VideoHelp Forum




+ Reply to Thread
Results 1 to 4 of 4
  1. Member
    Join Date
    Nov 2005
    Location
    United States
    Search Comp PM
    If I browse through my harddrive to a folder that has an avi file in it, I'm fine.
    But when I move the mouse over an avi file, the explorer window locks up.
    Because it only locks up when I rollover the file, I'm guessing the problem lies with whatever information it is trying to display in the roll-over-popup-fileinfo-window.


    Has anyone else experienced this kind of problem?
    Any ideas how to fix?


    Thanks


    Its worth noting over the past few days I've installed alot of software and codecs mentioned on this site and doom9. Gknot, several codec packs, etc.
    Quote Quote  
  2. Mod Neophyte redwudz's Avatar
    Join Date
    Sep 2002
    Location
    USA
    Search Comp PM
    I'd start by removing all those codec packs and hope you haven't done any major damage to the OS by installing them. One codec pack is one too many.

    You're right about Explorer, it's trying to ID the file and gather information. It will lock up when it can't do this. It happens commonly on corrupt video files. In that case, if you can't fix the file, delete it. You might even find that is difficult.
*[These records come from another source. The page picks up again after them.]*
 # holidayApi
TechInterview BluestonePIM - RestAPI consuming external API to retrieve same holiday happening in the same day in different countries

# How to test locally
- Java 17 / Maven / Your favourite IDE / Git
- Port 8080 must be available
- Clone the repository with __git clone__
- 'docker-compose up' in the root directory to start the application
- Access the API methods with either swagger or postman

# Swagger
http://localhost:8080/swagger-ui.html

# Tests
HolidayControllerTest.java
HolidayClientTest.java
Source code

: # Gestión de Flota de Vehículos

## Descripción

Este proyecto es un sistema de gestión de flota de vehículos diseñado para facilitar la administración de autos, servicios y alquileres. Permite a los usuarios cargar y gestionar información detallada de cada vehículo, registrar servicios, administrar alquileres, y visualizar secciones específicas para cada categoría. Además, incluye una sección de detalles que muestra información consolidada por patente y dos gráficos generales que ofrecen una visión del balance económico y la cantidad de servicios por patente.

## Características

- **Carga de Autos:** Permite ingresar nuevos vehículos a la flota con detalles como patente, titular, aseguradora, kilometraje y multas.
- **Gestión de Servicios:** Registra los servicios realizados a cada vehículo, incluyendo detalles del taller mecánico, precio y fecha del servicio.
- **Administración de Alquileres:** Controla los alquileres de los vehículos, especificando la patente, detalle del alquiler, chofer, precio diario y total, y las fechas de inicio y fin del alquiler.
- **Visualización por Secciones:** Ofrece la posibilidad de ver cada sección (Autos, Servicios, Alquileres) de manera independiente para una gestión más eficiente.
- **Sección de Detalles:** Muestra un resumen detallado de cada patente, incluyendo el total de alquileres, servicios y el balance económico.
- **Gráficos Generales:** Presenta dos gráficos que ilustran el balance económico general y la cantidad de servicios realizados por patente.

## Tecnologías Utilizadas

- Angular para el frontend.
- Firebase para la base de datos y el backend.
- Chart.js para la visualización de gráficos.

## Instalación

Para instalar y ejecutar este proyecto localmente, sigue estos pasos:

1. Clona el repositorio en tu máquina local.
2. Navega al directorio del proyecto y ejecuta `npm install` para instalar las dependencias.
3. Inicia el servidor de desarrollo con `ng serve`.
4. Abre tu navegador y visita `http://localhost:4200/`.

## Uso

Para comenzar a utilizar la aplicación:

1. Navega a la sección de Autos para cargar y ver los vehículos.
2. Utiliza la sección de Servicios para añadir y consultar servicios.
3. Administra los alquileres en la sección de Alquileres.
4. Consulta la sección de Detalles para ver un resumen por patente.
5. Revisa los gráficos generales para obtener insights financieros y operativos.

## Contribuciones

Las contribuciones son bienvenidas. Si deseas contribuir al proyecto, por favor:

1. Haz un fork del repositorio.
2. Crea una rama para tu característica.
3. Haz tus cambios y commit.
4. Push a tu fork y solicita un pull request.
    If all this started after the codec packs installation, there's your answer.
    Quote Quote  
  3. Member
    Join Date
    Nov 2005
    Location
    United States
    Search Comp PM
    I uninstalled everything codec related and that fixed the problem.
    Reinstalled ffdshow so the media is still viewable.
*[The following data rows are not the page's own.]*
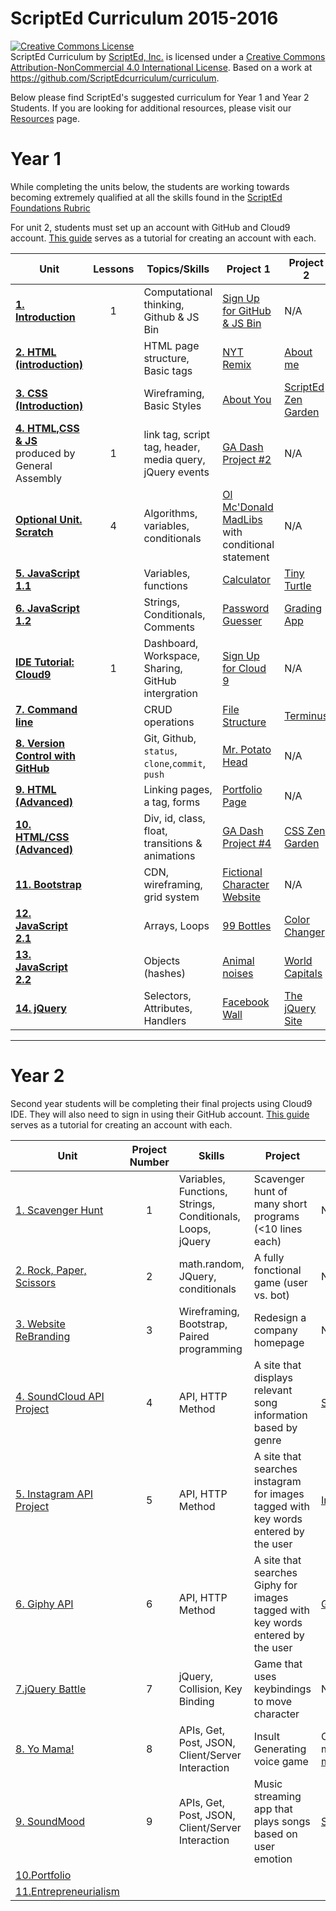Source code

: # ScriptEd Curriculum 2015-2016

<a rel="license" href="http://creativecommons.org/licenses/by-nc/4.0/"><img alt="Creative Commons License" style="border-width:0" src="https://i.creativecommons.org/l/by-nc/4.0/88x31.png" /></a><br /><span xmlns:dct="http://purl.org/dc/terms/" property="dct:title">ScriptEd Curriculum</span> by <a xmlns:cc="http://creativecommons.org/ns#" href="https://github.com/ScriptEdcurriculum/curriculum" property="cc:attributionName" rel="cc:attributionURL">ScriptEd, Inc.</a> is licensed under a <a rel="license" href="http://creativecommons.org/licenses/by-nc/4.0/">Creative Commons Attribution-NonCommercial 4.0 International License</a>.  Based on a work at <a xmlns:dct="http://purl.org/dc/terms/" href="https://github.com/ScriptEdcurriculum/curriculum" rel="dct:source">https://github.com/ScriptEdcurriculum/curriculum</a>.

Below please find ScriptEd's suggested curriculum for Year 1 and Year 2 Students. If you are looking for additional resources, please visit our [Resources](https://github.com/ScriptEdcurriculum/curriculum/tree/master/resources) page.

Year 1
===================
While completing the units below, the students are working towards becoming extremely qualified at all the skills found in the [ScriptEd Foundations Rubric](https://docs.google.com/a/scripted.org/spreadsheets/d/1i21YAD2TBEn7nYeii5VH_7smUjCV13cvX2qgbhEkeZk/edit#gid=1132597865)

For unit 2, students must set up an account with GitHub and Cloud9 account. [This guide](resources/c9) serves as a tutorial for creating an account with each. 

| Unit  | Lessons | Topics/Skills | Project 1	| Project 2	| 
|-------|:-------:|------	|--------------|--------------|
| [**1. Introduction**](units/1-introduction/)| 1 | Computational thinking, Github & JS Bin  | [Sign Up for GitHub & JS Bin]()| N/A|
| [**2. HTML (introduction)**](units/2-HTML1/)|  | HTML page structure, Basic tags |[NYT Remix]()   | [About me]()
| [**3. CSS (Introduction)**](units/3-CSS1/)|  | Wireframing, Basic Styles  | [About You]() | [ScriptEd Zen Garden]()| 
| [**4. HTML,CSS & JS**](units/3-CSS1/)  produced by General Assembly| 1 | link tag, script tag, header, media query, jQuery events | [GA Dash Project #2]() | N/A| 
| [**Optional Unit. Scratch**](units/opt-scratch/) | 4 | Algorithms, variables, conditionals  | [Ol Mc'Donald MadLibs](units/o-scratch/lessons/4-project) with conditional statement | N/A|
| [**5. JavaScript 1.1**](units/5-javascript1_1/) |  | Variables, functions | [Calculator]() | [Tiny Turtle]()|
| [**6. JavaScript 1.2**](units/6-javascript1_2/) |   | Strings, Conditionals, Comments| [Password Guesser]() | [Grading App]() | 
| [**IDE Tutorial: Cloud9**](units/c9_setup/) | 1  | Dashboard, Workspace, Sharing, GitHub intergration | [Sign Up for Cloud 9](units/c9_setup/README.md) | N/A |
| [**7. Command line**](units/7-commandline) |   | CRUD operations | [File Structure]() | [Terminus]() |
| [**8. Version Control with GitHub**](units/8-versionControl) |   |  Git, Github, `status`, `clone`,`commit`, `push` | [Mr. Potato Head]()| N/A|
| [**9. HTML (Advanced)**](units/9-HTML2/) |   | Linking pages, a tag, forms | [Portfolio Page]() | N/A | 
| [**10. HTML/CSS (Advanced)**](units/10-HTML_CSS2) |  | Div, id, class, float, transitions & animations | [GA Dash Project #4]() | [CSS Zen Garden]() |
| [**11. Bootstrap**](units/11-bootstrap)|  | CDN, wireframing, grid system | [Fictional Character Website]() | N/A |
| [**12. JavaScript 2.1**](units/12-javascript2_1)|  | Arrays, Loops | [99 Bottles]() | [Color Changer]()|
| [**13. JavaScript 2.2**](units/13-javascript2_2)|  | Objects (hashes) | [Animal noises]() | [World Capitals]()|
| [**14. jQuery**](units/14-jQuery)|  | Selectors, Attributes, Handlers | [Facebook Wall]() | [The jQuery Site]()|

  
 
---

Year 2
=========================
Second year students will be completing their final projects using Cloud9 IDE. They will also need to sign in using their GitHub account. [This guide](resources/c9) serves as a tutorial for creating an account with each. 

| Unit  | Project Number | Skills | Project | API | 
|-------|:-------:|------|--------------|---------|
| [1. Scavenger Hunt](unitsYear2/1-JShunt)| 1 | Variables, Functions, Strings, Conditionals, Loops, jQuery | Scavenger hunt of many short programs (<10 lines each) | N/A |
| [2. Rock, Paper, Scissors](https://github.com/ScriptEdcurriculum/rockPaperScissors_Adv)| 2 | math.random, JQuery, conditionals | A fully fonctional game (user vs. bot) | N/A
| [3. Website ReBranding](unitsYear2/3-reDesign)| 3 | Wireframing, Bootstrap, Paired programming | Redesign a company homepage | N/A
| [4. SoundCloud API Project](unitsYear2/4-soundcloudAPI)| 4 | API, HTTP Method | A site that displays relevant song information based by genre | [SoundCloud](https://developers.soundcloud.com/docs/api/guide)
| [5. Instagram API Project](https://github.com/ScriptEdcurriculum/instagramAPI_Adv) | 5 | API, HTTP Method | A site that searches instagram for images tagged with key words entered by the user | [Instagram](https://instagram.com/developer/) | 
| [6. Giphy API](unitsYear2/6-giphyAPI) | 6 | API, HTTP Method | A site that searches Giphy for images tagged with key words entered by the user | [Giphy](https://github.com/Giphy/GiphyAPI)
| [7.jQuery Battle ](unitsYear2/7-jqueryBattle) | 7 | jQuery, Collision, Key Binding | Game that uses keybindings to move character | N/A
| [8. Yo Mama!](https://github.com/ScriptEdcurriculum/yoMama_Adv)| 8 | APIs, Get, Post, JSON, Client/Server Interaction | Insult Generating voice game | Custom API made on [mockable.io](mockable.io)| 
| [9. SoundMood](https://github.com/ScriptEdcurriculum/SoundMood_Adv)| 9 | APIs, Get, Post, JSON, Client/Server Interaction | Music streaming app that plays songs based on user emotion | [SoundCloud](https://developers.soundcloud.com/docs/api/guide)| 
| [10.Portfolio](9) |  |  |  |
| [11.Entrepreneurialism](10)|   | |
    I'm not sure what prompted me over the weekend to install so many different codecs. Its all kindof a blur, the last 72hrs have kinda been a marathon-crunchtime-editing session, lol.

    cheers
    Quote Quote  
  4. Mod Neophyte redwudz's Avatar
    Join Date
    Sep 2002
    Location
    USA
    Search Comp PM
    At least it was easy to fix. The problem with codec packs is they put in codecs you need and codecs you don't want. Sometimes their codecs are old versions, also. You may be alright just installing one or two from the pack, just not the whole thing. And they can cause all kinds of conflicts, some serious enough that a reinstall of Windows is the easiest cure.

    The method I use is to drop the unknown video into Gspot or AVIcodec to see what it needs to play. Then install only that codec. ffdshow is a codec pack also, but it works well for most Divx/Xvids and rarely causes conflicts.